Question 20. O is the centre of the circle. The value of x in the given diagram is ......... O P X 200°
(a) 100°
(b) 160°
(c) 200°
(d) 80°
Answer: (d) 80°
In simple words: The angle at the center of a circle is double the angle at the circumference when both angles are made by the same arc. If the reflex angle at the center is 200°, the non-reflex angle (the smaller one) is \( 360° - 200° = 160° \). The angle x at the circumference is half of this interior central angle.

🎯 Exam Tip: Distinguish between the reflex and non-reflex central angles. The angle at the circumference is always half of the non-reflex central angle subtended by the same arc.

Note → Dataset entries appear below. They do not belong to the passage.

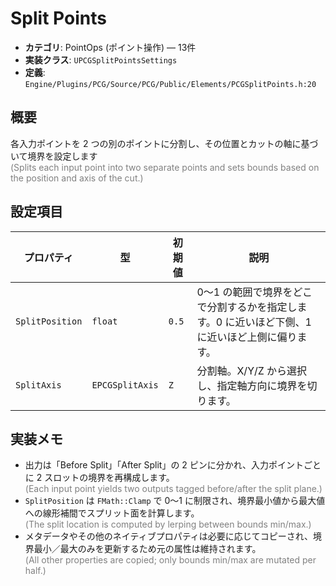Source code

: # Split Points

- **カテゴリ**: PointOps (ポイント操作) — 13件
- **実装クラス**: `UPCGSplitPointsSettings`
- **定義**: `Engine/Plugins/PCG/Source/PCG/Public/Elements/PCGSplitPoints.h:20`

## 概要

各入力ポイントを 2 つの別のポイントに分割し、その位置とカットの軸に基づいて境界を設定します<br><span style='color:gray'>(Splits each input point into two separate points and sets bounds based on the position and axis of the cut.)</span>

## 設定項目

| プロパティ | 型 | 初期値 | 説明 |
| --- | --- | --- | --- |
| `SplitPosition` | `float` | `0.5` | 0〜1 の範囲で境界をどこで分割するかを指定します。0 に近いほど下側、1 に近いほど上側に偏ります。 |
| `SplitAxis` | `EPCGSplitAxis` | `Z` | 分割軸。X/Y/Z から選択し、指定軸方向に境界を切ります。 |

## 実装メモ

- 出力は「Before Split」「After Split」の 2 ピンに分かれ、入力ポイントごとに 2 スロットの境界を再構成します。<br><span style='color:gray'>(Each input point yields two outputs tagged before/after the split plane.)</span>
- `SplitPosition` は `FMath::Clamp` で 0〜1 に制限され、境界最小値から最大値への線形補間でスプリット面を計算します。<br><span style='color:gray'>(The split location is computed by lerping between bounds min/max.)</span>
- メタデータやその他のネイティブプロパティは必要に応じてコピーされ、境界最小／最大のみを更新するため元の属性は維持されます。<br><span style='color:gray'>(All other properties are copied; only bounds min/max are mutated per half.)</span>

II. Answer the Following Questions.

 

Question 1. In the figure find x° and y°. A B C D 50° 120°
Answer: First, let's find x. The angle \( \angle ACD \) (120°) is an exterior angle of \( \triangle ABC \). It is equal to the sum of the two opposite interior angles, \( \angle A \) and \( \angle B \). So, \( \angle ACD = \angle A + \angle B \) \( 120° = 50° + x° \) \( x° = 120° - 50° \) \( \implies x° = 70° \)
Next, let's find y. In \( \triangle ABC \), the sum of all interior angles is 180°. \( \angle A + \angle B + \angle ACB = 180° \) \( 50° + x° + y° = 180° \) We already found \( x° = 70° \). \( 50° + 70° + y° = 180° \) \( 120° + y° = 180° \) \( y° = 180° - 120° \) \( \implies y° = 60° \) Therefore, the values are \( x = 70° \) and \( y = 60° \).
In simple words: First, use the rule that an outside angle of a triangle equals the sum of its two opposite inside angles to find x. Then, use the rule that all three inside angles of a triangle add up to 180 degrees to find y.

🎯 Exam Tip: Clearly state the geometric reasons (exterior angle theorem, sum of angles in a triangle) for each step to ensure full marks.

 

Question 2. The angles of quadrilateral are in the ratio 3 : 5 : 9 : 13. Find all the angles of the quadrilateral.
Answer: Let the angles of the quadrilateral be \( 3x, 5x, 9x \), and \( 13x \). We know that the sum of all interior angles of a quadrilateral is \( 360° \). So, we can set up the equation: \( 3x + 5x + 9x + 13x = 360° \) Combine the terms with x: \( 30x = 360° \) Now, solve for x: \( x = \frac{360°}{30} \) \( \implies x = 12° \)
Now substitute the value of x back into each ratio to find the angles: First angle: \( 3x = 3 \times 12° = 36° \) Second angle: \( 5x = 5 \times 12° = 60° \) Third angle: \( 9x = 9 \times 12° = 108° \) Fourth angle: \( 13x = 13 \times 12° = 156° \) The required angles of the quadrilateral are \( 36°, 60°, 108° \), and \( 156° \). To check, add them up: \( 36 + 60 + 108 + 156 = 360° \).
In simple words: Since all angles in a four-sided shape add up to 360 degrees, we can add the parts of the ratio together and find how much one part (x) is worth. Then, multiply x by each number in the ratio to get the actual size of each angle.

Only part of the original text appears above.